The roller coaster ride continued for Karnalyte stock on Wednesday as prices spiked almost 50%, recouping some of Tuesday’s losses. The Calgary based company has announced that financing talks with Gujarat State Fertilizers and Chemicals have broken down.
The Indian manufacturer began discussions with Karnalyte back in March to draft the first phase of construction for a new potash mine at Wynyard. But the proposed US$700 million of financing fell through after the two parties failed to reach a mutually beneficial agreement.
The companies sighted conflicts over the proposed terms of governance and the development of secondary mineral projects. Following the breakdown of the potential deal, Karnalyte announced that its VP of capital markets, Julius Brinkman, would no longer be engaged by the company. The framework agreement with Gujarat State Fertilizers and Chemicals will now be allowed to expire on September 30.
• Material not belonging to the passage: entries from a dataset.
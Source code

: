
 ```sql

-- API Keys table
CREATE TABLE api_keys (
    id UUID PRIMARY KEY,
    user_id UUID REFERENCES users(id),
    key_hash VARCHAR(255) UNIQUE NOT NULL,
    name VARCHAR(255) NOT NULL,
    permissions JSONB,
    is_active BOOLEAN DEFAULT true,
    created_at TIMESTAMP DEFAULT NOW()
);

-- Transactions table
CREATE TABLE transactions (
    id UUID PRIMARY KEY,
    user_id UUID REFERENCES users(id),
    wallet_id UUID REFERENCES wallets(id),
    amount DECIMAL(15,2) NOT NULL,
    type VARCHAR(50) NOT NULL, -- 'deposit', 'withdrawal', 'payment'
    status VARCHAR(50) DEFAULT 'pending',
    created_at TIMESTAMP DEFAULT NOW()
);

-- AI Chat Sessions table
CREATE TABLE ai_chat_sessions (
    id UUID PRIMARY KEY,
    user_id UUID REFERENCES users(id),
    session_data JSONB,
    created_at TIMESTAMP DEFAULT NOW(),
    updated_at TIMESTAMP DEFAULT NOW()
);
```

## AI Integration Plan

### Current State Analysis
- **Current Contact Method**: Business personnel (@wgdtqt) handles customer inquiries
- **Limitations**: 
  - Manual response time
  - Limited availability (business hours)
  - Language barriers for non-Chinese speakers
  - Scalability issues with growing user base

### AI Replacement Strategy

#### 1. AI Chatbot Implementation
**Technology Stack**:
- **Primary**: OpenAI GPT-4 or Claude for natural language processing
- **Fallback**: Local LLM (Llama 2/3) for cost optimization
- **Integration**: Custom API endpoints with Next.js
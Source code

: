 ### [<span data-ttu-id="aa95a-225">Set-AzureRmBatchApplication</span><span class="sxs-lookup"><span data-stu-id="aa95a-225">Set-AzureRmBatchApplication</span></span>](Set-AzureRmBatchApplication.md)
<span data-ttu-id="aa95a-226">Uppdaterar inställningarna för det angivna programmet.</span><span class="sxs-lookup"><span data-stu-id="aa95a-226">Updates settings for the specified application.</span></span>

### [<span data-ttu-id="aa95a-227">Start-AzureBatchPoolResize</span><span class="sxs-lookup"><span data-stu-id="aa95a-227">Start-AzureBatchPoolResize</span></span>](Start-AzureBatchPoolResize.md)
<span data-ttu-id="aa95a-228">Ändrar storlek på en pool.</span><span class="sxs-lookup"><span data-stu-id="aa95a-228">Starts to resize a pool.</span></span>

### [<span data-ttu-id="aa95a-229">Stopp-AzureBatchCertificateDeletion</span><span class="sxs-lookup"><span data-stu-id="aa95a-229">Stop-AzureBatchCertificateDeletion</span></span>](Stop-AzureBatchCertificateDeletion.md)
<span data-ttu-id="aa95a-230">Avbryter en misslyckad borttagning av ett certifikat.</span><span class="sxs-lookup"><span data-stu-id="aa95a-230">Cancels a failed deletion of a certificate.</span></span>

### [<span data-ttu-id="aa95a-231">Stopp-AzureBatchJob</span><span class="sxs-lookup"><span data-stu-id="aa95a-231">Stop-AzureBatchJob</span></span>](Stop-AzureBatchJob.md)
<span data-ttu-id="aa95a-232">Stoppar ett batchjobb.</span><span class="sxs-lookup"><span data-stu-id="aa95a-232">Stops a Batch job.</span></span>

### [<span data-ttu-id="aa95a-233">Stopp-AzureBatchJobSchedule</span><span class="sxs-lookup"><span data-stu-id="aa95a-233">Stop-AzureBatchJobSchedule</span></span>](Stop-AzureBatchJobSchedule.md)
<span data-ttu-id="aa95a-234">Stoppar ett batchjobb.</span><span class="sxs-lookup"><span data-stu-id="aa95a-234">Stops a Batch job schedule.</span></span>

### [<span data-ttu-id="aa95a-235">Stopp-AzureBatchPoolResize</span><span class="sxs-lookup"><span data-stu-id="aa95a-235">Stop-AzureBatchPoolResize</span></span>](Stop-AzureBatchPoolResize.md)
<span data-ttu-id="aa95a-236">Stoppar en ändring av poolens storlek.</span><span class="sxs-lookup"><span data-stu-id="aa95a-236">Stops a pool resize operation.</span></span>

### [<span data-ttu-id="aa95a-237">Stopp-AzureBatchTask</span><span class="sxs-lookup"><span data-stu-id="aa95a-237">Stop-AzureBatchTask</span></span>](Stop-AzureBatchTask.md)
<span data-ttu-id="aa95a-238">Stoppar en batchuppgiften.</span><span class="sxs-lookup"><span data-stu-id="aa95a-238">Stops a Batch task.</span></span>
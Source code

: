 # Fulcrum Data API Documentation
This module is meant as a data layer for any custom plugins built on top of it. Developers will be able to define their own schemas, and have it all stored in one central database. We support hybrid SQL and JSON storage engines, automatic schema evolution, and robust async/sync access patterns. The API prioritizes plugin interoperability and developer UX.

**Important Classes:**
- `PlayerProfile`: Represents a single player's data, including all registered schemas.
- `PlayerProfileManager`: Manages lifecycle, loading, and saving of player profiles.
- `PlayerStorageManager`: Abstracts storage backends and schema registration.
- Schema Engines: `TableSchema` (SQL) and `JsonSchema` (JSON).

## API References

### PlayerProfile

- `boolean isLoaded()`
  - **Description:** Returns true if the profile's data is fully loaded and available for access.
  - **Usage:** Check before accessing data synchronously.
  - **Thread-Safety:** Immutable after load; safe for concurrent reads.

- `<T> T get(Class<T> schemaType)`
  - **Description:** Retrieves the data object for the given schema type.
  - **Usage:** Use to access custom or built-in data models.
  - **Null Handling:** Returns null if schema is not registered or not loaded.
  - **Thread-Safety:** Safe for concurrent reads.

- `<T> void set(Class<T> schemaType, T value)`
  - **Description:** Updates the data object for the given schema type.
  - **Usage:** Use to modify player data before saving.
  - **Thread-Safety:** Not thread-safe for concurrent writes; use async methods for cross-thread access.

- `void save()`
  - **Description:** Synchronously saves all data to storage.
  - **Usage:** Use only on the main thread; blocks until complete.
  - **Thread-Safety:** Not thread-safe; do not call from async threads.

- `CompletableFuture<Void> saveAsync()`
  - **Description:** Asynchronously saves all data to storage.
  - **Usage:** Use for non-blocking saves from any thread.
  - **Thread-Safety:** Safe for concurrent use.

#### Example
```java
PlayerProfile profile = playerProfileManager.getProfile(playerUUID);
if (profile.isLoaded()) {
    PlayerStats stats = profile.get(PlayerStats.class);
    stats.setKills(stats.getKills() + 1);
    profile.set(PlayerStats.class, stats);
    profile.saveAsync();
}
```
Potash prices have been steadily declining due to increased competition, a fall in crop prices and lack of demand from China. But new annual trade settlements with Chinese buyers gave some much needed relief to potash stocks. Yet prices for the crop nutrient have sunk 30% percent since last year, dropping to almost 10 year lows. The glut in the market has caused the world’s largest fertilizer company, Canada based Potash Corp, to slash its dividend for the second time this year. However, the manufacturing giant still maintains that demand for the commodity will pick up again in the latter half of 2016.
Derived from coal and phosphates, potash is a key nutrient for plants, helping to increase water absorption and strengthen roots. China is currently the world’s largest consumer of potash, setting the tone for global market prices. Analysts are currently predicting that potash prices will remain in the $200 to $300 range for the next few years.